Proper time

The proper time $τ$ is the time measured by an observer $O$ (which can just be a particle) who “stands still” in space relative to a coordinate system. For example, if I am standing still on the surface of the Earth one meter away from a tree (where I am standing still and not moving away from the tree) where the origin of a coordinate system $x^i$ is located at the tree (and the coordinate system is fixed at that location), I will measure the proper time in my reference frame. Any other observer $O'$ who is moving at a relative velocity away from the tree will measure a time $t'$ which is longer than $τ$.

Suppose an observer $O'$ moves away from the origin of the x-coordinate system through space (along the $x^1$ dimension) and time (along the $x^0=ct=t$ dimension). We can imagine someone at point A who does not move through any of the spatial dimensions $x^1$, $x^2$, and $x^3$. Because he does not move through any of the spatial dimensions in the x-coordinate system, he is traveling through the time dimension $x^0$ at the speed of light and he is measuring the proper time $τ$. What about the observer $O'$ who is moving through the spatial dimension $x^1$ in the x-coordinate system at a velocity $v$ away from $O$? The observer $O$(who is stationary at point A) measures $O'$ traveling a distance$x^1$ in a time $t$. Because $O'$ is moving through the spatial dimension $x^1$ in the x-coordinate system, he measures the time $t=γt$ between A and B. (He also measures a different “x coordinate” which will be $y^1$.) In other words, $O'$ will measure that it took him less time to go from A to B; $O$ will measure that it took $O’$ a longer time $t$ to go from A to B.

Time Dilation

In one of Einstein’s original though experiments, he imagined an observer $O'$ riding in a train which was moving past another observer $O$ standing still on the side of the tracks.
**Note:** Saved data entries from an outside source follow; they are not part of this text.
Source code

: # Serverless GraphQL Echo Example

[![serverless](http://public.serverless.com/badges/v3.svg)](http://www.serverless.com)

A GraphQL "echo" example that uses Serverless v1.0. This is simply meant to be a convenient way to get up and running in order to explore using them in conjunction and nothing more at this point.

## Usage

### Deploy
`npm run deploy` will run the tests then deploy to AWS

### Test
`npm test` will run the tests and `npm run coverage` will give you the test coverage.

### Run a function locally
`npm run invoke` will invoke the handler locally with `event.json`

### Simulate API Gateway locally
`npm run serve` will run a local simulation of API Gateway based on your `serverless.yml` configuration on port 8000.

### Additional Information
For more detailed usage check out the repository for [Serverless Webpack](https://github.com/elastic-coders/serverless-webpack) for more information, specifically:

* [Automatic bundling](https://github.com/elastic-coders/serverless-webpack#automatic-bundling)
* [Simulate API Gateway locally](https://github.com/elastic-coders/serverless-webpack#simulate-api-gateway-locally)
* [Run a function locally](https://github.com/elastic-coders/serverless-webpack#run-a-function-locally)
The train was moving at a velocity $\vec{v}$ relative to $O$. Two reference frames $R'$ and $R$ (which should be thought of as coordinate systems moving through space) are attached to $O'$ and $O$ respectively. The train is moving along only the x-axis in the $R$-frame; in the $R'$-frame no part of the train is moving through space along the x'-, y'- and -z'axes and is at rest. Right at the moment when $O'$ is at $x=0$ both observers clocks are synchronized and $t'=t=0$. At this moment in time a light pulse is emitted from a light source $S'$. This light pulse travels upwards along the vertical, bounces off of the mirror, and then arrives back at $S'$. Let the distance between $S'$ and the mirror be $d$. In the $R'$-frame the light pulse travels along the y-axis at a constant speed $c$. Let the time interval for the light pulse to travel from $S'$ to the mirror and then back to $S'$ (in the $R'$-frame) be $Δt'$. Then the amount of time necessary for the light pulse to travel from $S'$ to the mirror (the “half-way distance”) in the $R'$-frame is $\frac{Δt'}{2}$. Since the speed of the light pulse is constant relative to $R'$ then, from kinematics, we know that $d=c\frac{Δt'}{2}$ and that

$$Δt'=\frac{2d}{c}.$$

We shall now see that the constancy of the speed of light with respect to both reference frames combined with the fact that the light pulse must travel through a greater distance with respect to the $R$-frame leads to $O$ measuring a longer time interval $Δt$ between event 1 (when the light pulse is emitted) and event 2 (when the light pulse arrives back at $S'$). If $Δt$ is the time interval measured in the $R$-frame for the light pulse to travel from $S'$ to the mirror and back to $S'$, then the time interval measured in that frame for the light pulse to go from $S'$ to the mirror is $\frac{Δt}{2}$. By the time the light pulse reaches the mirror the train (and the mirror) will have moved a distance $v\frac{Δt}{2}$. Thus the light pulse must have traveled a horizontal distance $v\frac{Δt}{2}$ and a vertical distance $d$ in this time interval. Using the Pythagorean Theorem the total distance the light pulse traveled is related to the horizontal and vertical distances by $x^2=(v\frac{Δt}{2})^2+d^2$. The speed of light is a constant $c=3×10^8\frac{m}{s}$ relative to $R$ (as it is for any frame) and because this speed is constant it follows (from kinematics) that $x=c\frac{Δt}{2}$ and $(c\frac{Δt}{2})^2=(v\frac{Δt}{2})^2+d^2$. If we solve for $Δt$ we get

$$Δt=\frac{2d}{\sqrt{c^2-v^2}}=\frac{2d}{c\sqrt{1-\frac{v^2}{c^2}}}.$$

Since $Δt'=\frac{2d}{c}$ we have

$$Δt=\frac{Δt'}{\sqrt{1-\frac{v^2}{c^2}}}$$

where

$$γ=\frac{1}{\sqrt{1-\frac{v^2}{c^2}}}.$$

In the $R'$-frame events 1 and 2 occur at the same points in space (since there $(x',\text{ ,}y'\text{, }z')$ points are identical) as shown in Figure 1. Any observer who measures the time interval between two events in a frame in which those two events occur at the same points in space are said to be measuring the proper time interval $Δτ$ between those two events. We see that $Δt'=Δτ$ and that

$$Δt=γΔτ.$$

Because $γ$ is always greater than one, it follows that $Δt$ is always greater than $Δτ$. Fundamentally, this means that whenever an observer is measuring the time interval between two events in a frame that are not at the same two spatial points, a time interval $Δt$ will be measured that is always greater than $Δt$.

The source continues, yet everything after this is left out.